### Extracted material
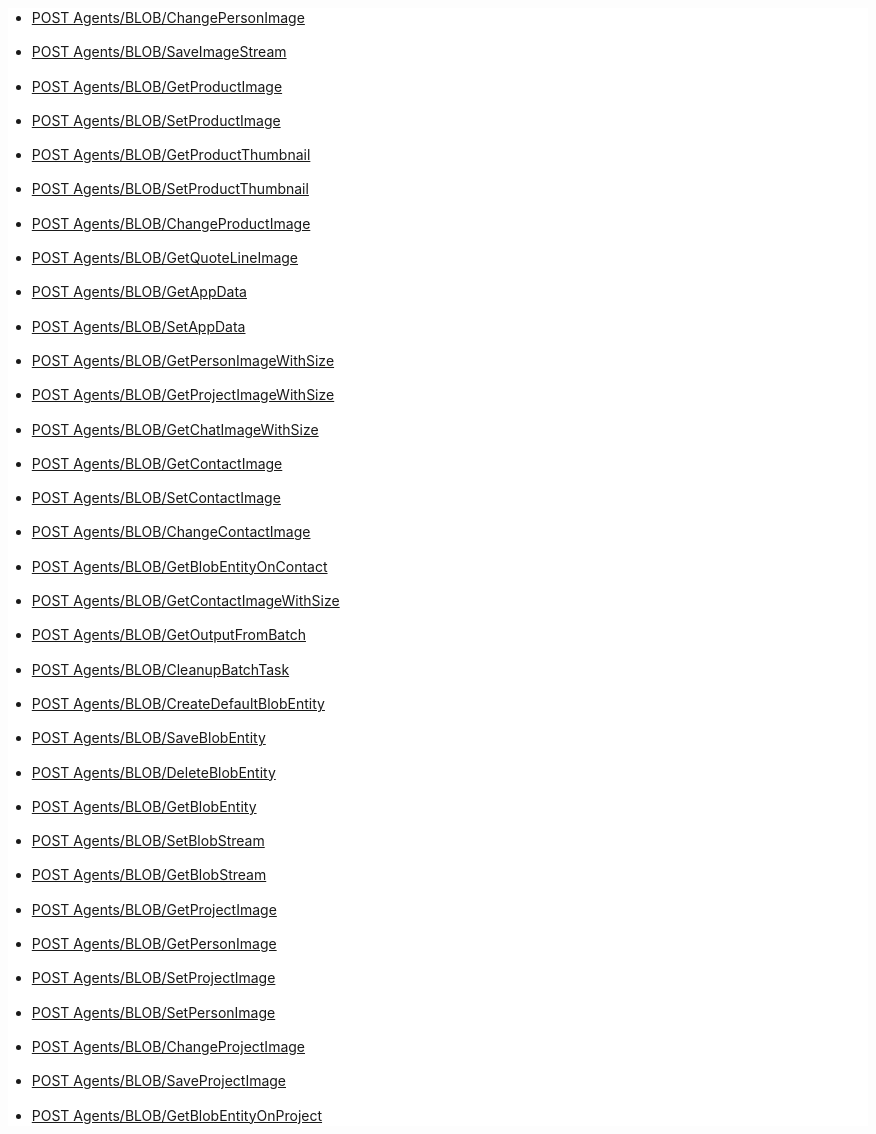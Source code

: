 * [POST Agents/BLOB/ChangePersonImage](v1BLOBAgent_ChangePersonImage.md)

* [POST Agents/BLOB/SaveImageStream](v1BLOBAgent_SaveImageStream.md)

* [POST Agents/BLOB/GetProductImage](v1BLOBAgent_GetProductImage.md)

* [POST Agents/BLOB/SetProductImage](v1BLOBAgent_SetProductImage.md)

* [POST Agents/BLOB/GetProductThumbnail](v1BLOBAgent_GetProductThumbnail.md)

* [POST Agents/BLOB/SetProductThumbnail](v1BLOBAgent_SetProductThumbnail.md)

* [POST Agents/BLOB/ChangeProductImage](v1BLOBAgent_ChangeProductImage.md)

* [POST Agents/BLOB/GetQuoteLineImage](v1BLOBAgent_GetQuoteLineImage.md)

* [POST Agents/BLOB/GetAppData](v1BLOBAgent_GetAppData.md)

* [POST Agents/BLOB/SetAppData](v1BLOBAgent_SetAppData.md)

* [POST Agents/BLOB/GetPersonImageWithSize](v1BLOBAgent_GetPersonImageWithSize.md)

* [POST Agents/BLOB/GetProjectImageWithSize](v1BLOBAgent_GetProjectImageWithSize.md)

* [POST Agents/BLOB/GetChatImageWithSize](v1BLOBAgent_GetChatImageWithSize.md)

* [POST Agents/BLOB/GetContactImage](v1BLOBAgent_GetContactImage.md)

* [POST Agents/BLOB/SetContactImage](v1BLOBAgent_SetContactImage.md)

* [POST Agents/BLOB/ChangeContactImage](v1BLOBAgent_ChangeContactImage.md)

* [POST Agents/BLOB/GetBlobEntityOnContact](v1BLOBAgent_GetBlobEntityOnContact.md)

* [POST Agents/BLOB/GetContactImageWithSize](v1BLOBAgent_GetContactImageWithSize.md)

* [POST Agents/BLOB/GetOutputFromBatch](v1BLOBAgent_GetOutputFromBatch.md)

* [POST Agents/BLOB/CleanupBatchTask](v1BLOBAgent_CleanupBatchTask.md)


* [POST Agents/BLOB/CreateDefaultBlobEntity](v1BLOBAgent_CreateDefaultBlobEntity.md)

* [POST Agents/BLOB/SaveBlobEntity](v1BLOBAgent_SaveBlobEntity.md)

* [POST Agents/BLOB/DeleteBlobEntity](v1BLOBAgent_DeleteBlobEntity.md)

* [POST Agents/BLOB/GetBlobEntity](v1BLOBAgent_GetBlobEntity.md)

* [POST Agents/BLOB/SetBlobStream](v1BLOBAgent_SetBlobStream.md)

* [POST Agents/BLOB/GetBlobStream](v1BLOBAgent_GetBlobStream.md)

* [POST Agents/BLOB/GetProjectImage](v1BLOBAgent_GetProjectImage.md)

* [POST Agents/BLOB/GetPersonImage](v1BLOBAgent_GetPersonImage.md)

* [POST Agents/BLOB/SetProjectImage](v1BLOBAgent_SetProjectImage.md)

* [POST Agents/BLOB/SetPersonImage](v1BLOBAgent_SetPersonImage.md)

* [POST Agents/BLOB/ChangeProjectImage](v1BLOBAgent_ChangeProjectImage.md)

* [POST Agents/BLOB/SaveProjectImage](v1BLOBAgent_SaveProjectImage.md)

* [POST Agents/BLOB/GetBlobEntityOnProject](v1BLOBAgent_GetBlobEntityOnProject.md)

### Instructions to follow
Set the material above down again word for word. Include none of its pictures.

### Answer
Source code

: * [POST Agents/BLOB/ChangePersonImage](v1BLOBAgent_ChangePersonImage.md)

* [POST Agents/BLOB/SaveImageStream](v1BLOBAgent_SaveImageStream.md)

* [POST Agents/BLOB/GetProductImage](v1BLOBAgent_GetProductImage.md)

* [POST Agents/BLOB/SetProductImage](v1BLOBAgent_SetProductImage.md)

* [POST Agents/BLOB/GetProductThumbnail](v1BLOBAgent_GetProductThumbnail.md)

* [POST Agents/BLOB/SetProductThumbnail](v1BLOBAgent_SetProductThumbnail.md)

* [POST Agents/BLOB/ChangeProductImage](v1BLOBAgent_ChangeProductImage.md)

* [POST Agents/BLOB/GetQuoteLineImage](v1BLOBAgent_GetQuoteLineImage.md)

* [POST Agents/BLOB/GetAppData](v1BLOBAgent_GetAppData.md)

* [POST Agents/BLOB/SetAppData](v1BLOBAgent_SetAppData.md)

* [POST Agents/BLOB/GetPersonImageWithSize](v1BLOBAgent_GetPersonImageWithSize.md)

* [POST Agents/BLOB/GetProjectImageWithSize](v1BLOBAgent_GetProjectImageWithSize.md)

* [POST Agents/BLOB/GetChatImageWithSize](v1BLOBAgent_GetChatImageWithSize.md)

* [POST Agents/BLOB/GetContactImage](v1BLOBAgent_GetContactImage.md)

* [POST Agents/BLOB/SetContactImage](v1BLOBAgent_SetContactImage.md)

* [POST Agents/BLOB/ChangeContactImage](v1BLOBAgent_ChangeContactImage.md)

* [POST Agents/BLOB/GetBlobEntityOnContact](v1BLOBAgent_GetBlobEntityOnContact.md)

* [POST Agents/BLOB/GetContactImageWithSize](v1BLOBAgent_GetContactImageWithSize.md)

* [POST Agents/BLOB/GetOutputFromBatch](v1BLOBAgent_GetOutputFromBatch.md)

* [POST Agents/BLOB/CleanupBatchTask](v1BLOBAgent_CleanupBatchTask.md)


* [POST Agents/BLOB/CreateDefaultBlobEntity](v1BLOBAgent_CreateDefaultBlobEntity.md)

* [POST Agents/BLOB/SaveBlobEntity](v1BLOBAgent_SaveBlobEntity.md)

* [POST Agents/BLOB/DeleteBlobEntity](v1BLOBAgent_DeleteBlobEntity.md)

* [POST Agents/BLOB/GetBlobEntity](v1BLOBAgent_GetBlobEntity.md)

* [POST Agents/BLOB/SetBlobStream](v1BLOBAgent_SetBlobStream.md)

* [POST Agents/BLOB/GetBlobStream](v1BLOBAgent_GetBlobStream.md)

* [POST Agents/BLOB/GetProjectImage](v1BLOBAgent_GetProjectImage.md)

* [POST Agents/BLOB/GetPersonImage](v1BLOBAgent_GetPersonImage.md)

* [POST Agents/BLOB/SetProjectImage](v1BLOBAgent_SetProjectImage.md)

* [POST Agents/BLOB/SetPersonImage](v1BLOBAgent_SetPersonImage.md)

* [POST Agents/BLOB/ChangeProjectImage](v1BLOBAgent_ChangeProjectImage.md)

* [POST Agents/BLOB/SaveProjectImage](v1BLOBAgent_SaveProjectImage.md)

* [POST Agents/BLOB/GetBlobEntityOnProject](v1BLOBAgent_GetBlobEntityOnProject.md)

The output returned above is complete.